In the 1983 state semifinals, St. Francis beat a Middletown team that included a guard named Cris Carter, the future Ohio State and NFL Hall of Fame football receiver, edging the Middies, 73-70, in a dramatic back-and-forth battle at Ohio State Uiniversity’s St. John Arena.
In the finals, with the 6-foot-7 Mitchell outplaying 6-foot-11 center Grady Mateen of Akron Central-Hower, outscoring him 17-11, the Knights used a 19-12 fourth quarter to secure a 58-49 victory in the March 26 championship game.
As a senior in 1983-84, Mitchell, a first team All-Ohioan, and the Knights opened the season 19-0 to extend their winning streak to 40 straight games. That run ended in a humbling 71-53 loss to Scott in a City League championship game played before a then-Ohio high school regular-season record crowd of 9,058 at Centennial Hall (now Savage Arena).
Two weeks later, Mitchell’s prep career ended on another loss to the Bulldogs in the AAA district final, this time with St. Francis squandering a nine-point lead in the final two minutes. Mitchell called his final prep game “a bitter pill to swallow.”
Originally having committed before his senior prep season to UCLA, Mitchell withdrew on that intention after the Bruins made a head coaching change from Larry Farmer to Walt Hazzard. He opted for his second choice, Purdue, and coach Gene Keady.
Earning a starting spot early in his freshman season, Mitchell was part of Boilermaker teams that would go 96-28 during his career (1984-88), a run capped by back-to-back Big Ten titles in 1987 (25-5 overall, 15-3 Big Ten) and 1988 (29-4, 16-2).
Mitchell, who had 1,699 points and 740 rebounds in his Purdue career, was named first team All-Big Ten his senior year.
Purdue was the No. 1 overall seed entering the 1988 NCAA tournament but was upset by Kansas State in a regional semifinal at the Pontiac (Mich.) Silverdome, which would be Mitchell’s final college game.
Selected by the Denver Nuggets in the second round of the 1988 NBA draft, Mitchell was released by the team the day before the opening of the 1988-89 NBA season. He signed with the expansion Miami Heat, but played in only 24 games (two with San Antonio Spurs), and his NBA career never really took off.
Between 1988 and 1999, Mitchell would spend parts of 12 professional seasons playing for three teams in the Continental Basketball Association and for 11 different pro teams in the European League. He played for teams in Greece, France, Italy, Spain, Israel, and Switzerland and was averaging 27.5 points for a Swiss team in 1999 when his basketball career came to an unexpected halt.
“The man upstairs decided it for me,” Mitchell said. “We were playing a Euro League game in Paris.
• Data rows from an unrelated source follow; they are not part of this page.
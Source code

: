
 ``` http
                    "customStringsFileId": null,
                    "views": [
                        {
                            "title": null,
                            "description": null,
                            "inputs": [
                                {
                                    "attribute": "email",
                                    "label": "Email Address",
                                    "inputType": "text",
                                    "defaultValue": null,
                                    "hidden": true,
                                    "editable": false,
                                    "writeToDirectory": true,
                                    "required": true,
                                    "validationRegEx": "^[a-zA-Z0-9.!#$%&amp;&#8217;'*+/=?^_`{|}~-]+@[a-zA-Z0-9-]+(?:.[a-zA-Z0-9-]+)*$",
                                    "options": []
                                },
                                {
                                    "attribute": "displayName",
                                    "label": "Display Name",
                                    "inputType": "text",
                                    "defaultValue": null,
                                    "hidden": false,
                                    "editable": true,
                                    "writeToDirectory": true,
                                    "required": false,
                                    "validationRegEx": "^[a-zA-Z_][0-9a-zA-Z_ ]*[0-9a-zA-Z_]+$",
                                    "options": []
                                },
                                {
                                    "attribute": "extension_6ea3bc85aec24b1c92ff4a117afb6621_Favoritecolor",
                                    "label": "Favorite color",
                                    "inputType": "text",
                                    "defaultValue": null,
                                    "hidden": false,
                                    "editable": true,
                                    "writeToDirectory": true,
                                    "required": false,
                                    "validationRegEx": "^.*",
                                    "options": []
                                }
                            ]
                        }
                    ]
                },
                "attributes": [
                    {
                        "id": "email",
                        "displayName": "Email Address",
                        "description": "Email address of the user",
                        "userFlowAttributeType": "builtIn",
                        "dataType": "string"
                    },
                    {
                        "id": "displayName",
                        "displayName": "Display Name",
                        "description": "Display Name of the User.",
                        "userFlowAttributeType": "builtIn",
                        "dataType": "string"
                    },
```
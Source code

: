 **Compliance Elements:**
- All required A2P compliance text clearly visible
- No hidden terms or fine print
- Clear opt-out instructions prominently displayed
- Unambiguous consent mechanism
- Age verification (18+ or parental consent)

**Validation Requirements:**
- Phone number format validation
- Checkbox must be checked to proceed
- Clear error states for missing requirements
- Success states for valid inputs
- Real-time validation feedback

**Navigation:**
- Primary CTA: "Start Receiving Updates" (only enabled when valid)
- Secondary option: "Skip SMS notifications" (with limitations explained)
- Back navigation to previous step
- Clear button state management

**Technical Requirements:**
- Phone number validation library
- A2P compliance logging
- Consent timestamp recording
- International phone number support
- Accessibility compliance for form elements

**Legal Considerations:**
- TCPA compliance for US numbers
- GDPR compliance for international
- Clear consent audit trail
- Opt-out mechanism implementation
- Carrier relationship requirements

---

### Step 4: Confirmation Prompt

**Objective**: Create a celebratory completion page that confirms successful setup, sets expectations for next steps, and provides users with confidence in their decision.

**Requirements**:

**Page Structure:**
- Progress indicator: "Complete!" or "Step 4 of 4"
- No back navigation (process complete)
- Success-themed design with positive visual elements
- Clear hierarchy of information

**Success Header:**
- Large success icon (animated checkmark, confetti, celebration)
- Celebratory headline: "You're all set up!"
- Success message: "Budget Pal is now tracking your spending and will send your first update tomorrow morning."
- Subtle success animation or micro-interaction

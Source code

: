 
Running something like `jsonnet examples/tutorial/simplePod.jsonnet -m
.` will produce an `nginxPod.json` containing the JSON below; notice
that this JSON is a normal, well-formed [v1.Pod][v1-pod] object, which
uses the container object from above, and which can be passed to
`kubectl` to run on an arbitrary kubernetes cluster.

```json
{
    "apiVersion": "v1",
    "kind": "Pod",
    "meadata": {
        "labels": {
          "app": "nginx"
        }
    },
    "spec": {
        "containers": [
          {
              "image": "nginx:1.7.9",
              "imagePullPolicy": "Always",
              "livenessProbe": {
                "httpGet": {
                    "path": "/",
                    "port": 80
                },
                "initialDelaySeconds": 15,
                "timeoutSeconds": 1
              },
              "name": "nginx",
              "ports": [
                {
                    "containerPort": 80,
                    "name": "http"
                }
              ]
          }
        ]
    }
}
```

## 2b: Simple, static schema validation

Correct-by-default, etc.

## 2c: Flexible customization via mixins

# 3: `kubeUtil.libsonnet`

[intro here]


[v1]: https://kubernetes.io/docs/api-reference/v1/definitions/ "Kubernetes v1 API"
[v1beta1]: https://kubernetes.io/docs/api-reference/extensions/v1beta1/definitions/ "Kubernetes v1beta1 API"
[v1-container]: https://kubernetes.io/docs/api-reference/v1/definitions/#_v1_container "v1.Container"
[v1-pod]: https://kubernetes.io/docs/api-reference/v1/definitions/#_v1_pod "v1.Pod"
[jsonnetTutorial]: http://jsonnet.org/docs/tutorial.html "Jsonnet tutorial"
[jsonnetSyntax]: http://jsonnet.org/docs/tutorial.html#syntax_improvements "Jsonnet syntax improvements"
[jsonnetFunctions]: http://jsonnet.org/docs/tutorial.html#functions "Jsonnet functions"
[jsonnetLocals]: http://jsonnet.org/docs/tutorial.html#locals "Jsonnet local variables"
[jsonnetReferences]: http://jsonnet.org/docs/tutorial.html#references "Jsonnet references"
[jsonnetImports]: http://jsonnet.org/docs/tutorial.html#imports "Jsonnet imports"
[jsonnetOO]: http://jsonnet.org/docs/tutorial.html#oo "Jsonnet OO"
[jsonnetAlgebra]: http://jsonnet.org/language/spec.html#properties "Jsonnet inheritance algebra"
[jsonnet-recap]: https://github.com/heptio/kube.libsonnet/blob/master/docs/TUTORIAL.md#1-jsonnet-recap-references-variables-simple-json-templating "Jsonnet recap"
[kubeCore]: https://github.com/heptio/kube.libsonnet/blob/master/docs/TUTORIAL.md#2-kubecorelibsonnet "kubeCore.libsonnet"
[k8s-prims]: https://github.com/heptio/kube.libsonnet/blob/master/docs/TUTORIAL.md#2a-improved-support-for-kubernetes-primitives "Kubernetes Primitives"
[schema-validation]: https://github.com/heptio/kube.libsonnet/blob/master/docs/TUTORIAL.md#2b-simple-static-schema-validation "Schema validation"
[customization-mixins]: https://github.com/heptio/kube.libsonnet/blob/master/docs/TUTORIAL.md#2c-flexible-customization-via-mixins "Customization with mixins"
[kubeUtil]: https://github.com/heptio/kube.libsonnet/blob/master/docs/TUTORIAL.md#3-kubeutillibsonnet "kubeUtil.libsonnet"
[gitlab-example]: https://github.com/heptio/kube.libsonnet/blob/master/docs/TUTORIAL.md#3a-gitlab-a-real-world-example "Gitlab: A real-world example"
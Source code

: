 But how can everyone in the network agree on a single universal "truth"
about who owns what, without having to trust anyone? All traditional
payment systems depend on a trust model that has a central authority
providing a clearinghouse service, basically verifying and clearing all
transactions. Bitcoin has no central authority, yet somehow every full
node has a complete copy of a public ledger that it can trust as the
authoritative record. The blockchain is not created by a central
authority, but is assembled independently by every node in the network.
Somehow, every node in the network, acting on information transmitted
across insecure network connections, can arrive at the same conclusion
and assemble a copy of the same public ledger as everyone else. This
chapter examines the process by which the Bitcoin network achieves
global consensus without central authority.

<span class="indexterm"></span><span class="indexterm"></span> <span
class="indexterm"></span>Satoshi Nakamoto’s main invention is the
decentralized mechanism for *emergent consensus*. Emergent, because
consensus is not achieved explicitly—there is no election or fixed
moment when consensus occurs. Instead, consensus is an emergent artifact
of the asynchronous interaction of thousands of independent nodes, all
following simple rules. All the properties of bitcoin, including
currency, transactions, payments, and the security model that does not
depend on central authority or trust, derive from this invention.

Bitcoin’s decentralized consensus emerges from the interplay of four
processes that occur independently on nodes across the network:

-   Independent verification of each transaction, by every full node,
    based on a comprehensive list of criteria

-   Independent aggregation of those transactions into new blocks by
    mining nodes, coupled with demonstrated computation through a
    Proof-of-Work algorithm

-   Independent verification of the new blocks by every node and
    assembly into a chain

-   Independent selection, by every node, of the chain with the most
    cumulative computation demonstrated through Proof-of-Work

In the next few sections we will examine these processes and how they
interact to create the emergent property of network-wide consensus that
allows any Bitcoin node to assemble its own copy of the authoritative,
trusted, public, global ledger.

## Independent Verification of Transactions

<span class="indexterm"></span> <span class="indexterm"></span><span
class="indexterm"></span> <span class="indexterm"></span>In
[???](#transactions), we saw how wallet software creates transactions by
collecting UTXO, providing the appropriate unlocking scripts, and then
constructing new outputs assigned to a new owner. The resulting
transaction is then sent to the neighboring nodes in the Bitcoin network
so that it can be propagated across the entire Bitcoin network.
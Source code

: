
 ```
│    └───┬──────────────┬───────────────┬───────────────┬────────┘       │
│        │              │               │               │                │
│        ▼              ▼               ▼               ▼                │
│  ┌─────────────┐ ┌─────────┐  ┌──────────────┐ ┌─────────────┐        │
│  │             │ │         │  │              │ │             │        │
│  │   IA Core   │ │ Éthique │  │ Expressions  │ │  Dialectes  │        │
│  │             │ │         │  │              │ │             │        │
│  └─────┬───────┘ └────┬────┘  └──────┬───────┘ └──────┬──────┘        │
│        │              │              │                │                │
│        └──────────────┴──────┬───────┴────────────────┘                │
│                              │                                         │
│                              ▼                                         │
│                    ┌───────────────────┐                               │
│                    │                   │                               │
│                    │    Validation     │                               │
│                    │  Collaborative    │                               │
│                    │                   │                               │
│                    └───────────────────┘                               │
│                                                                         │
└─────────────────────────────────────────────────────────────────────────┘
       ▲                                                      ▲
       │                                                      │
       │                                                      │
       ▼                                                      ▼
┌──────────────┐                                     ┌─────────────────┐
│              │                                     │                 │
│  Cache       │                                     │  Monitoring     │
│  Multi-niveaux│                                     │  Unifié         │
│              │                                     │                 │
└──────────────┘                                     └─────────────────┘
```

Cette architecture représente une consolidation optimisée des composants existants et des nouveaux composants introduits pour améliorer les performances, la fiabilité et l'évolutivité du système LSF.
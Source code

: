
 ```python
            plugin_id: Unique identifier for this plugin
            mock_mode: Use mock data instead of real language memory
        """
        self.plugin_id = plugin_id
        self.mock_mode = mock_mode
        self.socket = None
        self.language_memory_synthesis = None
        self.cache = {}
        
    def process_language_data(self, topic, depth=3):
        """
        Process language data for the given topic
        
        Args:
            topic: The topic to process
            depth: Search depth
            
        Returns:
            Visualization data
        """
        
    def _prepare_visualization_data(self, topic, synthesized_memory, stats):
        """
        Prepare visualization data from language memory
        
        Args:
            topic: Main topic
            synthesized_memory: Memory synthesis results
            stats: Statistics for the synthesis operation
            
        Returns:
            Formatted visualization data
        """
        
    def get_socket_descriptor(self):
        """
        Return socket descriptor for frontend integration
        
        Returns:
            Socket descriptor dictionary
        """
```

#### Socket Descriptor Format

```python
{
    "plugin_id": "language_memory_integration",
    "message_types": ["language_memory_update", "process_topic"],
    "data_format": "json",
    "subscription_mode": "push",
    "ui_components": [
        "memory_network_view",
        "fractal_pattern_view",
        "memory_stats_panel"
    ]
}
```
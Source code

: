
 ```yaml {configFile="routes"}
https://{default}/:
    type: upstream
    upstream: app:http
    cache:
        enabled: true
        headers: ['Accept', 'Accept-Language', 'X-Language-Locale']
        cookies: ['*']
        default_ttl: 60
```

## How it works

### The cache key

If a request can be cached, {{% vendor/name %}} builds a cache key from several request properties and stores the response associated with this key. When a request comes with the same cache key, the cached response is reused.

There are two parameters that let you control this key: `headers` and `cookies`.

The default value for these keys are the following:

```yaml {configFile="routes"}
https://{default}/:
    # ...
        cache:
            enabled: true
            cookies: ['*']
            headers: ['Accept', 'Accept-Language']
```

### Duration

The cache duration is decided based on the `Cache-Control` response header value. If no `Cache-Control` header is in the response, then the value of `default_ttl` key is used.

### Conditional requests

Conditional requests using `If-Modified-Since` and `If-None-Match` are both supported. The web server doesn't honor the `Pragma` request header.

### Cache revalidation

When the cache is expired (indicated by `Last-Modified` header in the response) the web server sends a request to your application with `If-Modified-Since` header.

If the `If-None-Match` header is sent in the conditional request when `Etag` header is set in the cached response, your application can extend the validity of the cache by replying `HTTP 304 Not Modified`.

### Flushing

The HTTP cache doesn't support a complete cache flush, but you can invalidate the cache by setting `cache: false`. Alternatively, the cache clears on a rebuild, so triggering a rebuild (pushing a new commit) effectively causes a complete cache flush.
I had been feeling under the weather for the last two weeks. They gave me antibiotics because they thought I had some kind of flu or something. I’m warming up, and I pass out on the court.
“The physician comes out with smelling salts, wakes me up, and they take my pulse. I have a rapid heartbeat, and they think I’m having some sort of heart attack. They take me to the hospital and do an imaging of my heart and lungs, and they find out I had these two huge blood clots in my lungs.
Mitchell returned to Toledo, established an annual youth basketball camp with fellow Toledo basketball star (Ohio State and NBA) Dennis Hopson, with Macomber and OSU star Jim Jackson joining in when his NBA career began.
For the past 16 years, Mitchell has worked in the medical equipment sales industry, currently serving as a regional manager in the Great Lakes region for Ferring Pharmaceuticals.
He resides in Maumee with his wife of six years, Danielle, 5-year-old son Mason, and 16-year-old daughter Ashleigh, who attends St. Ursula Academy. Elder daughter Torrie, 22, a University of Kentucky graduate, works in the media department for the NBA’s Los Angeles Lakers.